Up to the line containing "over short subsequences, which", nothing is kept; from that line through the end of the data below, output every line exactly.

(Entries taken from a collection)
▼▼▼

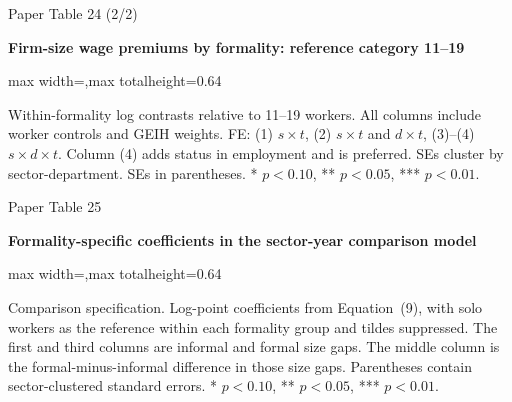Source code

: \begin{frame}{Paper Table 24 (2/2)}
\begin{minipage}{\textwidth}\small\textbf{Firm-size wage premiums by formality: reference category 11--19}\end{minipage}\par\vspace{0.15cm}
\centering\begingroup\fontsize{8.5}{10}\selectfont
\setlength{\tabcolsep}{4pt}\renewcommand{\arraystretch}{1.06}
\begin{adjustbox}{max width=\textwidth,max totalheight=0.64\textheight}

\end{adjustbox}\endgroup\par\vspace{0.10cm}
{\fontsize{6.5}{7.5}\selectfont\raggedright Within-formality log contrasts relative to 11--19 workers. All columns include worker controls and GEIH weights. FE: (1) $s\times t$, (2) $s\times t$ and $d\times t$, (3)--(4) $s\times d\times t$. Column (4) adds status in employment and is preferred. SEs cluster by sector-department. SEs in parentheses. * $p<0.10$, ** $p<0.05$, *** $p<0.01$.\par}
\end{frame}

\begin{frame}{Paper Table 25}
\begin{minipage}{\textwidth}\small\textbf{Formality-specific coefficients in the sector-year comparison model}\end{minipage}\par\vspace{0.15cm}
\centering\begingroup\fontsize{8.5}{10}\selectfont
\setlength{\tabcolsep}{4pt}\renewcommand{\arraystretch}{1.06}
\begin{adjustbox}{max width=\textwidth,max totalheight=0.64\textheight}

\end{adjustbox}\endgroup\par\vspace{0.10cm}
{\fontsize{6.5}{7.5}\selectfont\raggedright Comparison specification. Log-point coefficients from Equation~(9), with solo workers as the reference within each formality group and tildes suppressed. The first and third columns are informal and formal size gaps. The middle column is the formal-minus-informal difference in those size gaps. Parentheses contain sector-clustered standard errors. * $p<0.10$, ** $p<0.05$, *** $p<0.01$.\par}
\end{frame}

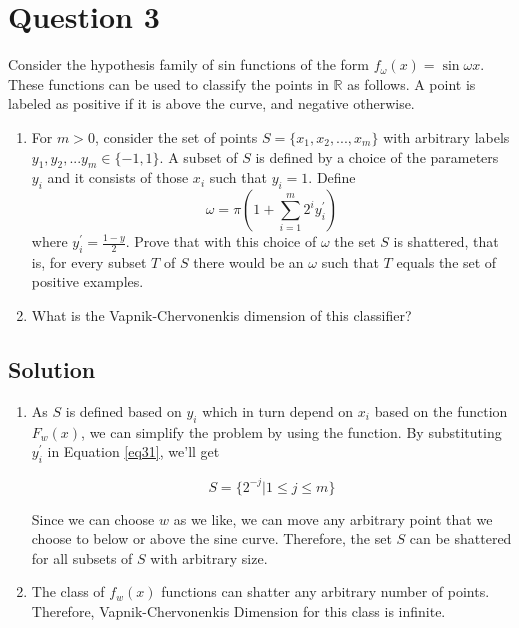 \section*{Question 3}

Consider the hypothesis family of sin functions of the form $f_\omega(x) = \sin \omega x$. These functions can be used to classify the points in $\mathbb{R}$ as follows. A point is labeled as positive if it is above the curve, and negative otherwise.
\begin{enumerate}[label=(\alph*)]
\item For $m > 0$, consider the set of points $S = \{x_1, x_2, ..., x_m\}$ with arbitrary labels $y_1, y_2, ... y_m \in \{-1, 1\}$. A subset of $S$ is defined by a choice of the parameters $y_i$ and it consists of those $x_i$ such that $y_i = 1$. Define
\begin{equation}\label{eq31}
\omega = \pi (1 + \sum_{i=1}^{m} 2^{i}y_{i}^{\prime})
\end{equation}
where $y_i^\prime = \frac{1-y}{2}$. Prove that with this choice of $\omega$ the set $S$ is shattered, that is, for every subset $T$ of $S$ there would be an $\omega$ such that $T$ equals the set of positive examples.

\item What is the Vapnik-Chervonenkis dimension of this classifier?
\end{enumerate}

\subsection*{Solution}

\begin{enumerate}
\item As $S$ is defined based on $y_i$ which in turn depend on $x_i$ based on the function $F_w(x)$, we can simplify the problem by using the function. By substituting $y_i^\prime$ in Equation \ref{eq31}, we'll get

\begin{equation}\label{eq32}
S = \{2 ^ {-j} | 1 \leq j \leq m\}
\end{equation}

Since we can choose $w$ as we like, we can move any arbitrary point that we choose to below or above the sine curve. Therefore, the set $S$ can be shattered for all subsets of $S$ with arbitrary size.

\item The class of $f_w(x)$ functions can shatter any arbitrary number of points. Therefore, Vapnik-Chervonenkis Dimension for this class is infinite.
\end{enumerate}
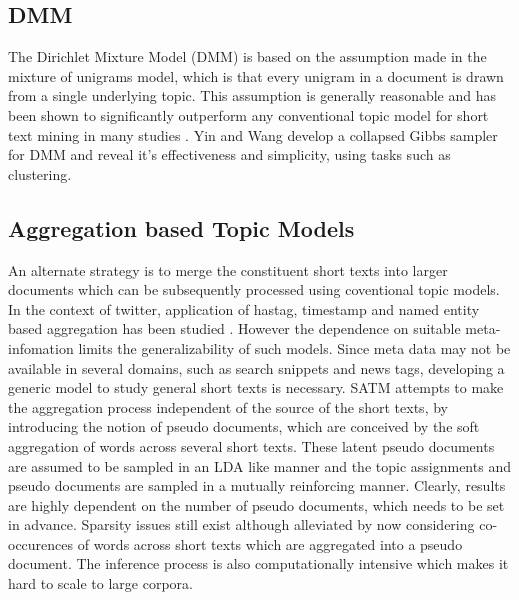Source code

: \documentclass{sig-alternate-05-2015}
\begin{document}
\subsection{DMM}
The Dirichlet Mixture Model (DMM) is based on the assumption made in the mixture of unigrams model, which is that every unigram in a document is drawn from a single underlying topic. This assumption is generally reasonable and has been shown to significantly outperform any conventional topic model for short text mining in many studies \cite{btm, zhao}. Yin and Wang \cite{dmm} develop a collapsed Gibbs sampler for DMM and reveal it's effectiveness and simplicity, using tasks such as clustering.
\subsection{Aggregation based Topic Models}
An alternate strategy is to merge the constituent short texts into larger documents which can be subsequently processed using coventional topic models. In the context of twitter, application of hastag, timestamp and named entity based aggregation has been studied \cite{mehrotra, zhao}. However the dependence on suitable meta-infomation limits the generalizability of such models. Since meta data may not be available in several domains, such as search snippets and news tags, developing a generic model to study general short texts is necessary. SATM\cite{satm} attempts to make the aggregation process independent of the source of the short texts, by introducing the notion of pseudo documents, which are conceived by the soft aggregation of words across several short texts. These latent pseudo documents are assumed to be sampled in an LDA like manner and the topic assignments and pseudo documents are sampled in a mutually reinforcing manner. Clearly, results are highly dependent on the number of pseudo documents, which needs to be set in advance. Sparsity issues still exist although alleviated by now considering co-occurences of words across short texts which are aggregated into a pseudo document. The inference process is also computationally intensive which makes it hard to scale to large corpora.
\end{document}
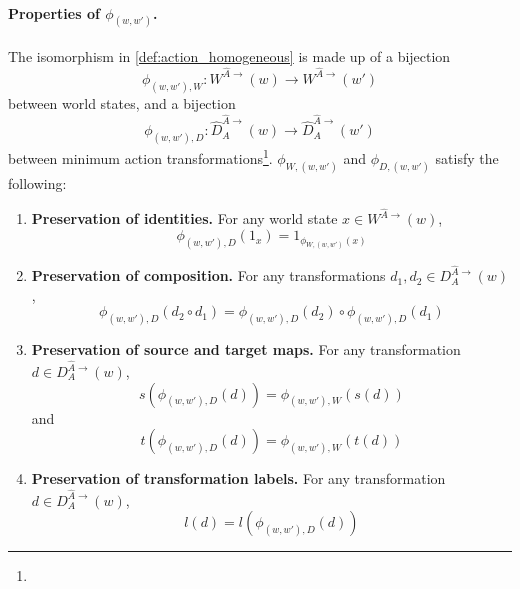 \paragraph{Properties of $\phi_{(w,w')}$.}
The isomorphism in \cref{def:action_homogeneous} is made up of a bijection
\begin{equation}
    \phi_{(w,w'), W}: W^{\hat{A}\to}(w) \to W^{\hat{A}\to}(w')
\end{equation}
between world states, and a bijection
\begin{equation}
    \phi_{(w,w'), D}: \hat{D}_{A}^{\hat{A}\to}(w) \to \hat{D}_{A}^{\hat{A}\to}(w')
\end{equation}
between minimum action transformations\footnote{}.
$\phi_{W,(w,w')}$ and $\phi_{D,(w,w')}$ satisfy the following:
\begin{enumerate}
    \item \textbf{Preservation of identities.}
    For any world state $x \in W^{\hat{A}\to}(w)$,
    \begin{equation}
        \phi_{(w,w'), D}(1_{x}) = 1_{\phi_{W,(w,w')}(x)}
    \end{equation}

    \item \textbf{Preservation of composition.}
    For any transformations $d_{1}, d_{2} \in D_{A}^{\hat{A}\to}(w)$,
    \begin{equation}
        \phi_{(w,w'), D}(d_{2} \circ d_{1}) = \phi_{(w,w'), D}(d_{2}) \circ \phi_{(w,w'), D}(d_{1})
    \end{equation}

    \item \textbf{Preservation of source and target maps.}
    For any transformation $d \in D_{A}^{\hat{A}\to}(w)$,
    \begin{equation}
        s(\phi_{(w,w'), D}(d)) = \phi_{(w,w'), W}(s(d))
    \end{equation}
    and
    \begin{equation}
        t(\phi_{(w,w'), D}(d)) = \phi_{(w,w'), W}(t(d))
    \end{equation}

    \item \textbf{Preservation of transformation labels.}
    For any transformation $d \in D_{A}^{\hat{A}\to}(w)$,
    \begin{equation}
        l(d) = l(\phi_{(w,w'), D}(d))
    \end{equation}
\end{enumerate}

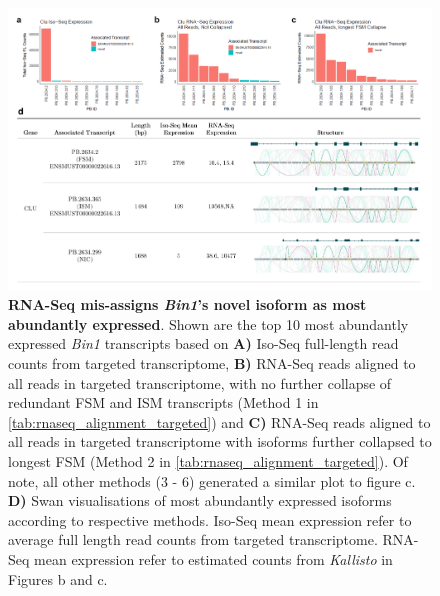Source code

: \begin{landscape}
	
	\begin{figure}[htp]
		\centering
		\includegraphics[page=2,trim={0cm 0cm 0cm 0cm},clip,scale = 0.8]{Figures/ProjectDevelopment_Figures_Landscape.pdf}
		\captionsetup{width=1.2\textwidth,singlelinecheck=off}
		\caption[RNA-Seq mis-assignment of dominant isoform associated with \textit{Bin1}]%
		{\textbf{RNA-Seq mis-assigns \textit{Bin1}'s novel isoform as most abundantly expressed}. Shown are the top 10 most abundantly expressed \textit{Bin1} transcripts based on \textbf{A)} Iso-Seq full-length read counts from targeted transcriptome, \textbf{B)} RNA-Seq reads aligned to all reads in targeted transcriptome, with no further collapse of redundant FSM and ISM transcripts (Method 1 in \cref{tab:rnaseq_alignment_targeted}) and \textbf{C)} RNA-Seq reads aligned to all reads in targeted transcriptome with isoforms further collapsed to longest FSM (Method 2 in \cref{tab:rnaseq_alignment_targeted}). Of note, all other methods (3 - 6) generated a similar plot to figure c. \textbf{D)} Swan visualisations of most abundantly expressed isoforms according to respective methods. Iso-Seq mean expression refer to average full length read counts from targeted transcriptome. RNA-Seq mean expression refer to estimated counts from \textit{Kallisto} in Figures b and c. 
		}
		\label{fig:Bin1_TargetedRNAseqAlignment}
	\end{figure}
\end{landscape}
\restoregeometry



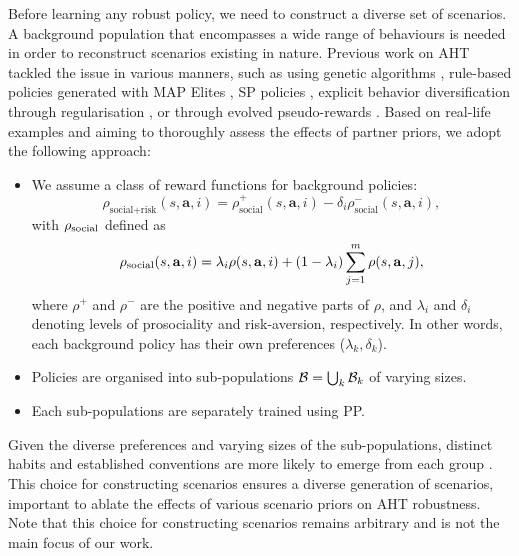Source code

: Before learning any robust policy, we need to construct a diverse set of scenarios. A background population that encompasses a wide range of behaviours is needed in order to reconstruct scenarios existing in nature. Previous work on AHT tackled the issue in various manners, such as using genetic algorithms \citep{muglich_generalized_beliefs_cooperative_2022}, rule-based policies generated with MAP Elites \citep{canaan_generating_adapting_diverse_2023}, SP policies \citep{strouse_collaboration_with_humans_2021}, explicit behavior diversification through regularisation \citep{lupu_trajectory_diversity_zero_2021}, or through evolved pseudo-rewards \citep{jaderberg_human_level_performance_2019}. Based on real-life examples and aiming to thoroughly assess the effects of partner priors, we adopt the following approach:
\begin{itemize}[leftmargin=12pt]
    \item We assume a class of reward functions for background policies:
    \begin{equation*}
        \rho_\text{social+risk} (s, \mathbf{a}, i) = \rho_\text{social}^+ (s, \mathbf{a}, i) - \delta_i \rho_\text{social}^- (s, \mathbf{a}, i),
    \end{equation*}
    with $\rho_\text{social}$ defined as
    \begin{equation*}
        \rho_\text{social}(s, \mathbf{a}, i) = \lambda_i \rho(s, \mathbf{a}, i) + (1-\lambda_i) \sum_{j=1}^m \rho(s, \mathbf{a}, j),
    \end{equation*}
    where $\rho^+$ and $\rho^-$ are the positive and negative parts of $\rho$, and $\lambda_i$ and $\delta_i$ denoting levels of prosociality \citep{peysakhovich_prosocial_learning_agents_2017} and risk-aversion, respectively. In other words, each background policy has their own preferences ($\lambda_k, \delta_k$).
    \item Policies are organised into sub-populations $\mathcal{B} = \bigcup_k \mathcal{B}_k$ of varying sizes.
    \item Each sub-populations are separately trained using PP.
\end{itemize}
Given the diverse preferences and varying sizes of the sub-populations, distinct habits and established conventions are more likely to emerge from each group \cite{strouse_collaboration_with_humans_2021}. This choice for constructing scenarios ensures a diverse generation of scenarios, important to ablate the effects of various scenario priors on AHT robustness.
Note that this choice for constructing scenarios remains arbitrary and is not the main focus of our work.


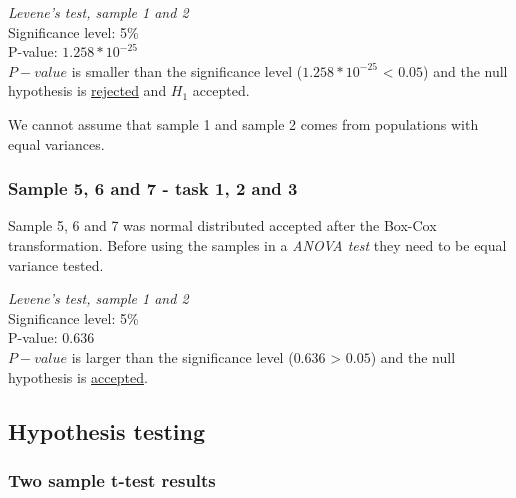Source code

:  \begin{center}
	\begin{tcolorbox}[box align=center,width=\textwidth-5cm]
		\centering
		\textit{Levene's test, sample 1 and 2}\\
		Significance level: 5\%  \\[0.5cm]
		
		P-value: $1.258 * 10^{-25}$\\[0.2cm]
		
		$P-value$ is smaller than the significance level ($1.258*10^{-25}$ < $0.05$) and the null hypothesis is \underline{rejected} and $H_1$ accepted.\\[0.5cm]
	\end{tcolorbox} 
\end{center}

We cannot assume that sample 1 and sample 2 comes from populations with equal variances. 

\subsubsection{Sample 5, 6 and 7 - task 1, 2 and 3}\label{sec:sample5,6,7}
Sample 5, 6 and 7 was normal distributed accepted after the Box-Cox transformation. Before using the samples in a \textit{ANOVA test} they need to be equal variance tested. 

 \begin{center}
	\begin{tcolorbox}[box align=center,width=\textwidth-5cm]
		\centering
		\textit{Levene's test, sample 1 and 2}\\
		Significance level: 5\%  \\[0.5cm]
		
		P-value: $0.636$\\[0.2cm]
		
		$P-value$ is larger than the significance level ($0.636$ > $0.05$) and the null hypothesis is \underline{accepted}.\\[0.5cm]
	\end{tcolorbox} 
\end{center}


\subsection{Hypothesis testing}\label{sec:hypothesis_results}

\subsubsection{Two sample t-test results}\label{sec:t-test_result}

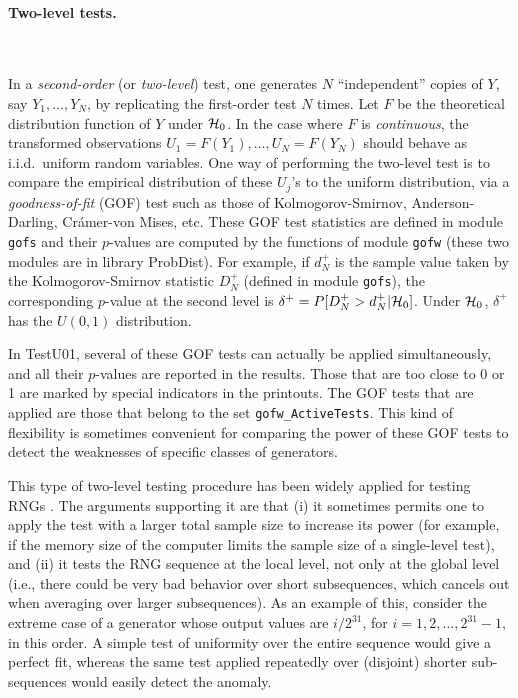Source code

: \paragraph*{Two-level tests.} \

In a {\em second-order\/} (or {\em two-level\/}) test, one generates
$N$ ``independent'' copies of $Y$, say $Y_1,\dots,Y_N$, by replicating
the first-order test $N$ times.
Let $F$ be the theoretical distribution function of $Y$ under $\mathcal{H}_0$.
In the case where $F$ is {\em continuous}, the transformed observations
$U_1 = F(Y_1),\dots, U_N = F(Y_N)$ should behave as i.i.d.\ uniform
random variables.
One way of performing the two-level test is to compare the empirical
distribution of these $U_j$'s to the uniform
distribution, via a {\em goodness-of-fit\/} (GOF) test such as
those of Kolmogorov-Smirnov, Anderson-Darling, Cr\'amer-von Mises, etc.
These GOF test statistics are defined in module {\tt gofs} and their
$p$-values are computed by the functions of module {\tt gofw}
(these two modules are in library ProbDist).
For example, if $d_N^+$ is the sample value taken by the Kolmogorov-Smirnov
statistic $D_N^+$ (defined in module {\tt gofs}), the corresponding
$p$-value at the second level is $\delta^+ = P[D_N^+ > d_N^+ | \mathcal{H}_0]$.
Under $\mathcal{H}_0$, $\delta^+$ has the $U(0,1)$ distribution.

In TestU01, several of these GOF tests can actually be applied
simultaneously, and all their $p$-values are reported in the results.
Those that are too close to 0 or 1 are marked by special indicators
in the printouts.  %
The GOF tests that are applied are those that belong to the set
{\tt gofw\_ActiveTests}.
This kind of flexibility is sometimes convenient for comparing the
power of these GOF tests to detect the weaknesses of specific classes
of generators.

This type of two-level testing procedure has been widely applied for
testing RNGs \cite{sFIS96a,rKNU98a,rLEC92a,rLEE97a,rMAR85a}.
The arguments supporting it are that
(i) it sometimes permits one to apply the test with a larger total
sample size to increase its power
(for example, if the memory size of the computer
limits the sample size of a single-level test), and
(ii) it tests the RNG sequence at the local level,
not only at the global level (i.e., there could be very bad behavior
over short subsequences, which cancels out when averaging
over larger subsequences).
As an example of this, consider the extreme case of a generator
whose output values are $i/2^{31}$, for $i=1,2,\dots,2^{31}-1$,
in this order.
A simple test of uniformity over the entire sequence would give
a perfect fit, whereas the same test applied repeatedly over
(disjoint) shorter sub-sequences would easily detect the anomaly.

▲▲▲

### RESPONSE
over short subsequences, which cancels out when averaging
over larger subsequences).
As an example of this, consider the extreme case of a generator
whose output values are $i/2^{31}$, for $i=1,2,\dots,2^{31}-1$,
in this order.
A simple test of uniformity over the entire sequence would give
a perfect fit, whereas the same test applied repeatedly over
(disjoint) shorter sub-sequences would easily detect the anomaly.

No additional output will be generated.